When Google announced this week its decision to pull the plug on its plans to install fiber networks in various Silicon Valley cities, the news was disappointing but not surprising for Palo Alto officials.
The city has been talking about bringing ultra-high-speed Internet to the masses for nearly two decades and, most recently, it has been looking at Google Fiber as one of the more promising options for achieving this goal. Now, with Google deciding to halt its negotiations with “potential Fiber cities,” including Palo Alto, Mountain View and San Jose, city officials are preparing for another change of direction in their long journey toward high-speed Internet -- one that may rely less on fiber and more on wireless technology. The City Council will consider its next steps on fiber on Dec. 5.
Jonathan Reichental, the city's chief information officer, told the Weekly that Google's decision to halt the decision wasn't much of a shock. The city has been hearing about the company's setbacks in the area for several months and it has been preparing for the announcement, which came Tuesday by virtue of a blog post from Craig Barratt, who until recently served as senior vice president at Alphabet, Google's parent company. In the post, Barratt wrote that the company has “refined” its plan for delivering superfast Internet, a move that will have “immediate implications” for the current efforts.
For most of the company's “potential Fiber cities” (a group that also includes Portland, Tampa and Phoenix), the company has decided to “pause our operations and offices while we refine our approaches,” Barratt wrote.
“We’re ever grateful to these cities for their ongoing partnership and patience, and we’re confident we’ll have an opportunity to resume our partnership discussions once we’ve advanced our technologies and solutions,” Barratt wrote. “In this handful of cities that are still in an exploratory stage, and in certain related areas of our supporting operations, we’ll be reducing our employee base.”
Even before the post, Reichental said, the city saw the “writing on the wall” thanks to delays and growing expenses. The city had been looking forward to having Google offer its services to residents and its withdrawal will lead to “a few days of reflection over our disappointment.” And while the move could cause the city to look at new service models, it will not change the overriding objective of bringing ultra-high-speed Internet to the masses.

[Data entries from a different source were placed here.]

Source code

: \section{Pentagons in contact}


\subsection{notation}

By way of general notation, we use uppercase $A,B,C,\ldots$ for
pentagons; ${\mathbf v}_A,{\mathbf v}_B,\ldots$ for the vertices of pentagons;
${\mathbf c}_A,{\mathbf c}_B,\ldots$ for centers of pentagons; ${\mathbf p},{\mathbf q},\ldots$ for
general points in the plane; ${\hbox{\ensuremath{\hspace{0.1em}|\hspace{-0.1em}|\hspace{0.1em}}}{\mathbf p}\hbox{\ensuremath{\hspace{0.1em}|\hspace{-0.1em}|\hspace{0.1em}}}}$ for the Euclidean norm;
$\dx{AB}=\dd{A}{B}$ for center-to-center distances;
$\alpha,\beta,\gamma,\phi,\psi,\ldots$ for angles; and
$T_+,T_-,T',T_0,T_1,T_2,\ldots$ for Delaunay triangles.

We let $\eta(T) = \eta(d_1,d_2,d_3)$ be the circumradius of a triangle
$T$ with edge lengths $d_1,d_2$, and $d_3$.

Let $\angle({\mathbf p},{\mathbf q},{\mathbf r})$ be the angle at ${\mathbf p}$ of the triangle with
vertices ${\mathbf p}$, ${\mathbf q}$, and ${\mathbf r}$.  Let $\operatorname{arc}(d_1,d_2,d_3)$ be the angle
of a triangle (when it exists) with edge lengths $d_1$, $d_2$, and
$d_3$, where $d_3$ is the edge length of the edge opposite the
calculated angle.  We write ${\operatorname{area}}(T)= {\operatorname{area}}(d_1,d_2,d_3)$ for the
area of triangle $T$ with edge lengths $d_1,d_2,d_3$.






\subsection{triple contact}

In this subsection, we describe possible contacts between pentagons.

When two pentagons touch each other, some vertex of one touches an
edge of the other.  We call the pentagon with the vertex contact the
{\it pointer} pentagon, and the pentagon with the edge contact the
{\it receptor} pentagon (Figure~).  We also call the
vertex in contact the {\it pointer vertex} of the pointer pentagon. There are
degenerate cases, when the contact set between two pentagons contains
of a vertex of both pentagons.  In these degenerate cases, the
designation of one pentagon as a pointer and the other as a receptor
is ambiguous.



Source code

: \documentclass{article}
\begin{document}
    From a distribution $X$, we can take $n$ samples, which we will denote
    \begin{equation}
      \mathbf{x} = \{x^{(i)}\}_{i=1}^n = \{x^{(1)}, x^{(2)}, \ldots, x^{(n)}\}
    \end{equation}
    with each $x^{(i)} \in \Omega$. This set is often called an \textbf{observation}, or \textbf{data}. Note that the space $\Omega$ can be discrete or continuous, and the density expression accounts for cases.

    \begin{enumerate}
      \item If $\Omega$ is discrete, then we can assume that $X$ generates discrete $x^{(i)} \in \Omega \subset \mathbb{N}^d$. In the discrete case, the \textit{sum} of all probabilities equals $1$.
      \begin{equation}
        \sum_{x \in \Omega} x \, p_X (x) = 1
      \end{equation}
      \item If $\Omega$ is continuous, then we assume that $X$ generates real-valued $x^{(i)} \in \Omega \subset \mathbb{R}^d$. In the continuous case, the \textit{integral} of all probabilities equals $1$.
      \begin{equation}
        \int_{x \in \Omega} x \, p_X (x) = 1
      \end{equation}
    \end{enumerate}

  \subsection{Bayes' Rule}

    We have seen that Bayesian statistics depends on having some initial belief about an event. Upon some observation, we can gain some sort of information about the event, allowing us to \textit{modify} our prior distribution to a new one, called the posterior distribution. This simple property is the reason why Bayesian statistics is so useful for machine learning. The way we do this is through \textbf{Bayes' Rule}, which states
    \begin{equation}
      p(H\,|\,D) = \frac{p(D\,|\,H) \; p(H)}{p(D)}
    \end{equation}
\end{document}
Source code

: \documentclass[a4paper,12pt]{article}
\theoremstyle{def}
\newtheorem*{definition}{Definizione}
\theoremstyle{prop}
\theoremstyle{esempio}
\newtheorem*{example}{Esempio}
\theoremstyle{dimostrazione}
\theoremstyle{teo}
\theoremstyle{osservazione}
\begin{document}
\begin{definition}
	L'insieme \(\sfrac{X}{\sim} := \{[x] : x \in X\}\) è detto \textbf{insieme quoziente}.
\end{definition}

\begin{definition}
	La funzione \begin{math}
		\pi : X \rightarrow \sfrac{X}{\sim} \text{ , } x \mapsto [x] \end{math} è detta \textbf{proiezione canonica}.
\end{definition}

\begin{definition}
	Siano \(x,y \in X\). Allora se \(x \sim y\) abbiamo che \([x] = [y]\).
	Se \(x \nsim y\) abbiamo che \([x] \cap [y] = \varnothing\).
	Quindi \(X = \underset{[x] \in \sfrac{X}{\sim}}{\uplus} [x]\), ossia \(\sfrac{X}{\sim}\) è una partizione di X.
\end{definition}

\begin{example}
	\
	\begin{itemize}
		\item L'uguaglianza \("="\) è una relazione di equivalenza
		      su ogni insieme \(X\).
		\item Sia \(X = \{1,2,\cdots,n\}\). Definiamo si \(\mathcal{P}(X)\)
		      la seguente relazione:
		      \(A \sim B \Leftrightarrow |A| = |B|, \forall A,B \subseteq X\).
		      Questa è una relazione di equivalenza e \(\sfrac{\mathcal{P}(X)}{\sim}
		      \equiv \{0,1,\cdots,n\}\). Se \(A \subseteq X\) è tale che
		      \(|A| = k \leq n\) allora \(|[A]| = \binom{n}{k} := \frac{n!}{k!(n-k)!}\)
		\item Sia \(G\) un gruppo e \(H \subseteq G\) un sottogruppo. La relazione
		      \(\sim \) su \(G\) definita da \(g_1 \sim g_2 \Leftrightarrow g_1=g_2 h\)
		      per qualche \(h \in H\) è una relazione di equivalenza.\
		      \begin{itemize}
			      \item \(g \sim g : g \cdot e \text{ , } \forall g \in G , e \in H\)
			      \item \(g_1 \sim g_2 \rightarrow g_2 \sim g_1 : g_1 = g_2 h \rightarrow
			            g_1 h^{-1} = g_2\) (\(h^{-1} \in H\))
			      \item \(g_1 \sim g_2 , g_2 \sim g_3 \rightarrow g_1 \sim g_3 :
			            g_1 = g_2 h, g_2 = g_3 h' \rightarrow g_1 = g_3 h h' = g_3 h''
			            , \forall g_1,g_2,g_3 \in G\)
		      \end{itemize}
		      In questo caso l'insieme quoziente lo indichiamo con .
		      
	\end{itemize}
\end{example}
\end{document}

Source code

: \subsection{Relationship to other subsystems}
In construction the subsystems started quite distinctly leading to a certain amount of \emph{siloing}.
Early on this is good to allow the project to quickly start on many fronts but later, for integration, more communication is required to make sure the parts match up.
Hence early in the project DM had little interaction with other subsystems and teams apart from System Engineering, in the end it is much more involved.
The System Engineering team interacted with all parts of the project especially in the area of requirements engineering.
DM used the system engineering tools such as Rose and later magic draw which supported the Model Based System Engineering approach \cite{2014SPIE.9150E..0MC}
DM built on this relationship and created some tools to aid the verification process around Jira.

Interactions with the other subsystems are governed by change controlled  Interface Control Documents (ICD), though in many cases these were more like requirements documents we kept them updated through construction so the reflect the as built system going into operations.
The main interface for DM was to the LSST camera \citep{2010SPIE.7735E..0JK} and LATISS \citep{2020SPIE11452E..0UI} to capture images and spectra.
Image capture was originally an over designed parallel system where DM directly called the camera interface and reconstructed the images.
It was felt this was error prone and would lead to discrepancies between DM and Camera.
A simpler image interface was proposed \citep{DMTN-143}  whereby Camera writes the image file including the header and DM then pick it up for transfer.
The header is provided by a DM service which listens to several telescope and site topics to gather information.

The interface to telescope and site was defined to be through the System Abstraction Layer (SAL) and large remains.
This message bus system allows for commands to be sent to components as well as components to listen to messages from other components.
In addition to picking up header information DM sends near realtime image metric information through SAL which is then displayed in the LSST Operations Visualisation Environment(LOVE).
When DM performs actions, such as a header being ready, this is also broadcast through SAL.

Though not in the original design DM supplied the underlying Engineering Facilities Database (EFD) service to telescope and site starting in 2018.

“The bottom line is, this will serve as a trigger for further innovation,” Reichental told the Weekly. “No one has lost interest in high-speed Internet.”
One promising model, Reichental said, is one referred to as “wireless fiber,” a model that incumbent Internet providers and experts in the field are increasingly looking at. This could mean bringing a fiber “backhaul” to blocks throughout the city and then installing wireless technology to give ultra-high-speed Internet to every home. That's expected to be one of the options that the council will look at during its December meeting.
Reichental also noted that even while Google has retreated from Palo Alto, other providers are still on pace to unveil their own ultra-high-speed Internet services over the next year. AT&T has a pending application for permits to launch its own service, AT&T Fiber (formerly known as GigaPower). The cable giant Comcast is also pursuing a gigabit-per-second service, an endeavor that will benefit from the fact that it will not have to install and new cables. Comcast's technology, known as DOCSIS, will allow the company to provide gigabit service through existing cables, Reichental said.
“In 2017, we should see permits and services becoming available across the city,” Reichental said.
It remains to be seen, however, what role Palo Alto's existing 41-mile “dark fiber” ring will play a role in the new world of gigabit service. In the past, city officials have viewed the small but profitable network, which serves dozens of mostly commercial customers, as the logical launching point for a citywide system.
Over the past few years, however, officials have been cautious about having the city both build and operate a citywide fiber network. Instead, they directed staff last fall to explore a possible partnership with a private-sector provider who would manage the city-owned system.